**Action item:** Using the entries that follow, establish how many lines contain the word "uses" and give only that figure.
= = = = = = =
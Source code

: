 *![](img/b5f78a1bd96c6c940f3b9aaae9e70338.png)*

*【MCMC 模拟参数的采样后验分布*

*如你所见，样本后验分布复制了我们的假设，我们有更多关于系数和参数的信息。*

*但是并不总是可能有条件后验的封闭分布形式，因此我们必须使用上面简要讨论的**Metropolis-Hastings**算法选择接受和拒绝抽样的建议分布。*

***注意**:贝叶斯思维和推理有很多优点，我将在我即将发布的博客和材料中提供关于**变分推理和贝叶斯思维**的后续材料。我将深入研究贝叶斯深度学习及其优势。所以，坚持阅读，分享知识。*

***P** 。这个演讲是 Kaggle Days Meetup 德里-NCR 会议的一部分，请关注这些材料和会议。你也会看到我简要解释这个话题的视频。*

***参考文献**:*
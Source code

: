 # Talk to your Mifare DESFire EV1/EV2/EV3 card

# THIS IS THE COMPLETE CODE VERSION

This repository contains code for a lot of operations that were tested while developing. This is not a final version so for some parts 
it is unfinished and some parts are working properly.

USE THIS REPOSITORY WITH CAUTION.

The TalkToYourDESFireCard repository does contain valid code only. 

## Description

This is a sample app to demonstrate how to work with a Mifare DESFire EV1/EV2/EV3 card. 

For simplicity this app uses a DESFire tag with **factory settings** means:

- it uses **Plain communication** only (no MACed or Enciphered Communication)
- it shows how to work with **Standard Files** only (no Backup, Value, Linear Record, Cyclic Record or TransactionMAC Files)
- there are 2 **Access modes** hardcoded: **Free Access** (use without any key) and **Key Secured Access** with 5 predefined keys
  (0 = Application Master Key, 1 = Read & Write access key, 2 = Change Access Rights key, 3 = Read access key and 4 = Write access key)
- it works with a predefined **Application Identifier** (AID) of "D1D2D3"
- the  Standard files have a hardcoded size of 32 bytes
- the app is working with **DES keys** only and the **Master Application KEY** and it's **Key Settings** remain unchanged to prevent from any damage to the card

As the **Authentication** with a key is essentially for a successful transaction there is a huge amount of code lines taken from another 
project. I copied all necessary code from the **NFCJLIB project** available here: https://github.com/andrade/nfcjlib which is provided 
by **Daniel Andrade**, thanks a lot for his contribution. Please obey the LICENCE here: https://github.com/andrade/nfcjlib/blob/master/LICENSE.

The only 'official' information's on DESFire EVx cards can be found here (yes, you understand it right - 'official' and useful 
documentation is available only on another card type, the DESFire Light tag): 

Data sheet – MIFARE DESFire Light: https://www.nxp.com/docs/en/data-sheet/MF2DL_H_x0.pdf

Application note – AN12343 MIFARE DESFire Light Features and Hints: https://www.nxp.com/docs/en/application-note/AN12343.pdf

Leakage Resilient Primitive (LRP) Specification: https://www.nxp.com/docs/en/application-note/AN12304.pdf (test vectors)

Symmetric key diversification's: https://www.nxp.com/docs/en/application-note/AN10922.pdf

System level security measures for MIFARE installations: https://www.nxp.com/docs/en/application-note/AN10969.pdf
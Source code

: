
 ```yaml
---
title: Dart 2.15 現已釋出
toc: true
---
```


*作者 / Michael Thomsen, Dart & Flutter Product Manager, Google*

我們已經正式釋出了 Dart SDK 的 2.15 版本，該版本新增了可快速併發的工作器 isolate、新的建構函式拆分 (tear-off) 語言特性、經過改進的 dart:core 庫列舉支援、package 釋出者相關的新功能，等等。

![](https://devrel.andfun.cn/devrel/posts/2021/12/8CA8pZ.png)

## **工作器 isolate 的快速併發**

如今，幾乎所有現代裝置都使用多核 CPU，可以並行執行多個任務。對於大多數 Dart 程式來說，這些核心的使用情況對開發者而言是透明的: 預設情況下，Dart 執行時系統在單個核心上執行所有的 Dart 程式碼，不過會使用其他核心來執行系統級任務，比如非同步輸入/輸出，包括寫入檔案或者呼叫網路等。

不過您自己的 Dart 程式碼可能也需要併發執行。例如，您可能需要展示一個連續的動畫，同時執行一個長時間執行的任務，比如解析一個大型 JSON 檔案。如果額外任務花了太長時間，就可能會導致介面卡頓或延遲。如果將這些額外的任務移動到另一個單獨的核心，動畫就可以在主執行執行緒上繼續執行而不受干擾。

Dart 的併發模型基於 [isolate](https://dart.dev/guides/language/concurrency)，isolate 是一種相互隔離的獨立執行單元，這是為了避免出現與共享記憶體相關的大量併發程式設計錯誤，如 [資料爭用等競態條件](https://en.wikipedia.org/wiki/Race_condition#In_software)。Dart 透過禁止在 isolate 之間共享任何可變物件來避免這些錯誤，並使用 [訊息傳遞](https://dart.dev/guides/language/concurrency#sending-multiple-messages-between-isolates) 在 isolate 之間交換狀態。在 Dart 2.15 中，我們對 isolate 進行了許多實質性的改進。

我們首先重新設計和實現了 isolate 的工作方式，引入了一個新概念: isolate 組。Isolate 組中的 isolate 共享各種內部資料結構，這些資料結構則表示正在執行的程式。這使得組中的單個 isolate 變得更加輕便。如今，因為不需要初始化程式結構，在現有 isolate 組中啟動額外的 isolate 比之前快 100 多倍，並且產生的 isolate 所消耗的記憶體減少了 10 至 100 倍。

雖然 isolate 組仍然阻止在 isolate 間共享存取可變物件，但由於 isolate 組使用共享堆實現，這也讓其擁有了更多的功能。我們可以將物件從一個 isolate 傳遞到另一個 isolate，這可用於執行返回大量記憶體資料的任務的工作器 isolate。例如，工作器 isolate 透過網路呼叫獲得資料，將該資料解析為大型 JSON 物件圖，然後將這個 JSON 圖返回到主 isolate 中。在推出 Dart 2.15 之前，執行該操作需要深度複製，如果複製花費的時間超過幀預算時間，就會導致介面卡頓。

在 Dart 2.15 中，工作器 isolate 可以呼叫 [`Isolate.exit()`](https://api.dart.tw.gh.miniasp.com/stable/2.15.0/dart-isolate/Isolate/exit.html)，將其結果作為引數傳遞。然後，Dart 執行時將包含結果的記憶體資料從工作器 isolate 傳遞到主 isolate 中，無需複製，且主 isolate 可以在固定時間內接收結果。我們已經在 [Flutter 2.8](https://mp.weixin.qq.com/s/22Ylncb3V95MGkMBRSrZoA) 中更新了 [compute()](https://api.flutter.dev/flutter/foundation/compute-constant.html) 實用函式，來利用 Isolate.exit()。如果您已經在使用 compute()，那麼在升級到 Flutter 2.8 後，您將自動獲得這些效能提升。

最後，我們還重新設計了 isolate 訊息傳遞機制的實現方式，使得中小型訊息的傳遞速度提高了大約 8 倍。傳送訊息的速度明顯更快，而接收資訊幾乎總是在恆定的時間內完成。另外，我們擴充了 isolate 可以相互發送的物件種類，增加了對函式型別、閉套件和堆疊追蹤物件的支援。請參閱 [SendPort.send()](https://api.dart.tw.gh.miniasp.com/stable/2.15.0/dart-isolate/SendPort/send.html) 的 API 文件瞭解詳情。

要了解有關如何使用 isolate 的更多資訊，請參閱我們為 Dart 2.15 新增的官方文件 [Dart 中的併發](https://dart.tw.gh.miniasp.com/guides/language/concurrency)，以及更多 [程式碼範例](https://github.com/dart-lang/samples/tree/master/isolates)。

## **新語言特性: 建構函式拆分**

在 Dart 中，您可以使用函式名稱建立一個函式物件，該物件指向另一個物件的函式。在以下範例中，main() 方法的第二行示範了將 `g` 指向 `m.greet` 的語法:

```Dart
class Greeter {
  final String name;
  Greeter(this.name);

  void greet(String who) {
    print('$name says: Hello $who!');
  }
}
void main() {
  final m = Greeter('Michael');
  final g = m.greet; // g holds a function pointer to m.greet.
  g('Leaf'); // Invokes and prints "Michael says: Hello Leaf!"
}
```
= = = = = = =
**Response area:** 2